Each line of the entries that mentions the string "begin" needs to be reported.

RECORDS TO PROCESS Block Start

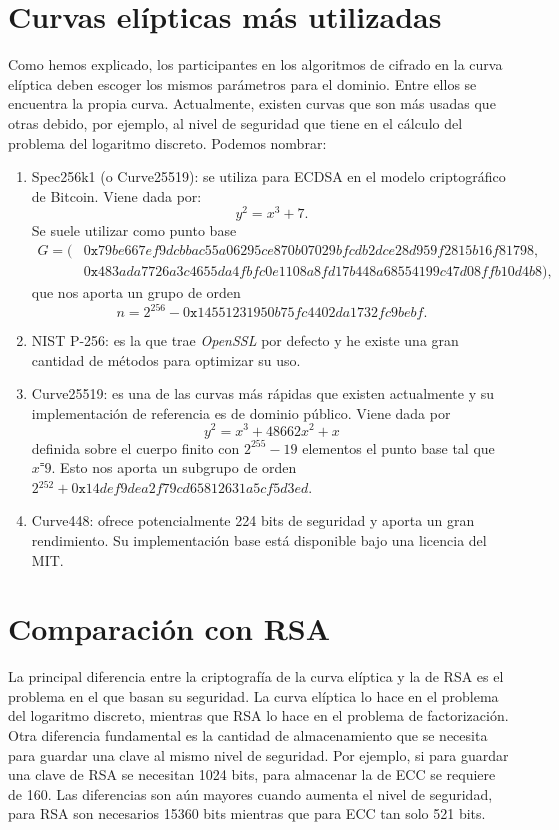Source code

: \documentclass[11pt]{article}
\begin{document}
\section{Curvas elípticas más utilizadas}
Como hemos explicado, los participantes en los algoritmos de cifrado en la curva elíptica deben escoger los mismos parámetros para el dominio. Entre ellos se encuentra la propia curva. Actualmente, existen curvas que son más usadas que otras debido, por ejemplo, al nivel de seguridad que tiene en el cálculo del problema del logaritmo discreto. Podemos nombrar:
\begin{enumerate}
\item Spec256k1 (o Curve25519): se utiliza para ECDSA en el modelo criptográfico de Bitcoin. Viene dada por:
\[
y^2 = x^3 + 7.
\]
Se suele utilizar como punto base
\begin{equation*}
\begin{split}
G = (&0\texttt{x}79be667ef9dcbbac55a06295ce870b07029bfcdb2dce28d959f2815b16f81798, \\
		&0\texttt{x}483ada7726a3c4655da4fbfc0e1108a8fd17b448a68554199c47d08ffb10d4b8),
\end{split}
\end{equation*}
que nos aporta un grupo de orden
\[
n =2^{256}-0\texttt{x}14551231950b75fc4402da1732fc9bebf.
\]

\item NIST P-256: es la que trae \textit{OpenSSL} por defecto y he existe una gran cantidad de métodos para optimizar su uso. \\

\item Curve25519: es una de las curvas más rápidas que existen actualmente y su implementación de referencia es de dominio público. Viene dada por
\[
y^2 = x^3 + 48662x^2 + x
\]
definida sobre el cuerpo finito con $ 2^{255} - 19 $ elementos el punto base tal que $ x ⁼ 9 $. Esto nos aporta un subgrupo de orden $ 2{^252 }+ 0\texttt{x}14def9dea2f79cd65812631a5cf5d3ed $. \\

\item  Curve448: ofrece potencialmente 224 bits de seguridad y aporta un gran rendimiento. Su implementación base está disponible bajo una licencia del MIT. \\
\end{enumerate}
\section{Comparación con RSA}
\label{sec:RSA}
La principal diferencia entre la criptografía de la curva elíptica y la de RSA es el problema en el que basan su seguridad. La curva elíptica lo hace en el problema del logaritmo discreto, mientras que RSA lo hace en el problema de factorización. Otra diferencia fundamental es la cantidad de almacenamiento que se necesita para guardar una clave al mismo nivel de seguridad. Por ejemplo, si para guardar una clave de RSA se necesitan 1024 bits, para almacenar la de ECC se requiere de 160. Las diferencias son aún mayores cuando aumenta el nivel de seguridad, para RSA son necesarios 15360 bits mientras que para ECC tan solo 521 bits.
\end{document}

RECORDS TO PROCESS Block End
RECORDS TO PROCESS Block Start

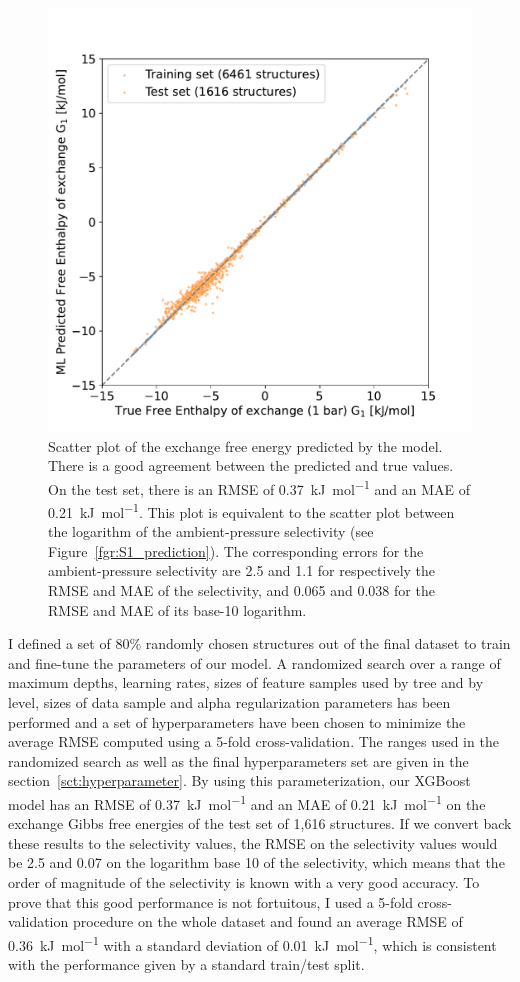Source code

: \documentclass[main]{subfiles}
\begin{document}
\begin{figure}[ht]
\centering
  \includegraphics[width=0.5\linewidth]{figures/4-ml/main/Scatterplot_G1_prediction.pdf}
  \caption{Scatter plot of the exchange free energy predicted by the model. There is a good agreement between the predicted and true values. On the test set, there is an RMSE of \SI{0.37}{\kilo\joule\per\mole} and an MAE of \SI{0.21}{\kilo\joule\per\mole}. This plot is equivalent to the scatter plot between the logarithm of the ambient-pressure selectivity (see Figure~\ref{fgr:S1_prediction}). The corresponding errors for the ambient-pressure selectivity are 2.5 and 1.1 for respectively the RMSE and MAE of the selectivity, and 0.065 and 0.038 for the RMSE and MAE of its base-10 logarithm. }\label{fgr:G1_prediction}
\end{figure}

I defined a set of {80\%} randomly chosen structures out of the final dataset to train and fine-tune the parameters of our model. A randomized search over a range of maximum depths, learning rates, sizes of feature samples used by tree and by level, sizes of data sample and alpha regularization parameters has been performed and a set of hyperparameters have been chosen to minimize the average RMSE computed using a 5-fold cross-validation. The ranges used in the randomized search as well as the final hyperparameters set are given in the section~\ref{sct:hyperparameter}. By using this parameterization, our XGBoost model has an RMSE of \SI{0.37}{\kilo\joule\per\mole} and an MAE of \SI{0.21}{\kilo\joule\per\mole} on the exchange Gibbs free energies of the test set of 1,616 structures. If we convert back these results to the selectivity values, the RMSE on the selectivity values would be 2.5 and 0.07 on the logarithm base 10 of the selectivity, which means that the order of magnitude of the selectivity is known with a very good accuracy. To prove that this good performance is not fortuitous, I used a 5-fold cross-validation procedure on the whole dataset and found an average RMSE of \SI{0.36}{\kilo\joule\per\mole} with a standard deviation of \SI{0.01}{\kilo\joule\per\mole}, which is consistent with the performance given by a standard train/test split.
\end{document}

RECORDS TO PROCESS Block End
RECORDS TO PROCESS Block Start

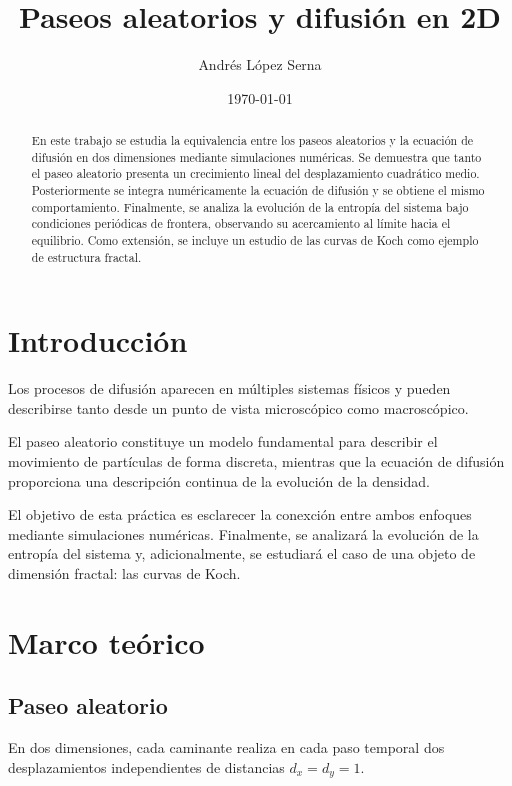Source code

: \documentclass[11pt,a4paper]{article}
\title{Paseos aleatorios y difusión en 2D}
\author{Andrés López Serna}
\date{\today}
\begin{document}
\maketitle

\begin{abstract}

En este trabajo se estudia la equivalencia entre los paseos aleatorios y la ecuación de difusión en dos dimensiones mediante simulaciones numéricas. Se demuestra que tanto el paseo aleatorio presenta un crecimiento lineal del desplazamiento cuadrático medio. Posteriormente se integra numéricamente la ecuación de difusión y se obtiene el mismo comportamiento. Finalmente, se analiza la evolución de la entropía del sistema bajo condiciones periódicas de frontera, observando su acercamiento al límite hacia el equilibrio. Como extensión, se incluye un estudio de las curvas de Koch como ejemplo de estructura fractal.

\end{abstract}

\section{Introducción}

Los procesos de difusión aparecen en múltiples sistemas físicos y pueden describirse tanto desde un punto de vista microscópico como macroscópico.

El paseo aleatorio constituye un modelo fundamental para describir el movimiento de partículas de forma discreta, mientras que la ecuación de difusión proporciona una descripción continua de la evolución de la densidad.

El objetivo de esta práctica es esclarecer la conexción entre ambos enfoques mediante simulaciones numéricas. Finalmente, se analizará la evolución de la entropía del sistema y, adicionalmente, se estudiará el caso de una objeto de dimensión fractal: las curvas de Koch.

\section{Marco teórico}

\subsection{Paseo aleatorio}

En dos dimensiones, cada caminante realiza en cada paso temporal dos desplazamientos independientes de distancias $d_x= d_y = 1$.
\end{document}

RECORDS TO PROCESS Block End

ANSWER FOR THIS EXERCISE ::
\begin{document}
\begin{enumerate}
\begin{equation*}
\begin{split}
\begin{document}
\begin{figure}[ht]
\begin{document}
\begin{abstract}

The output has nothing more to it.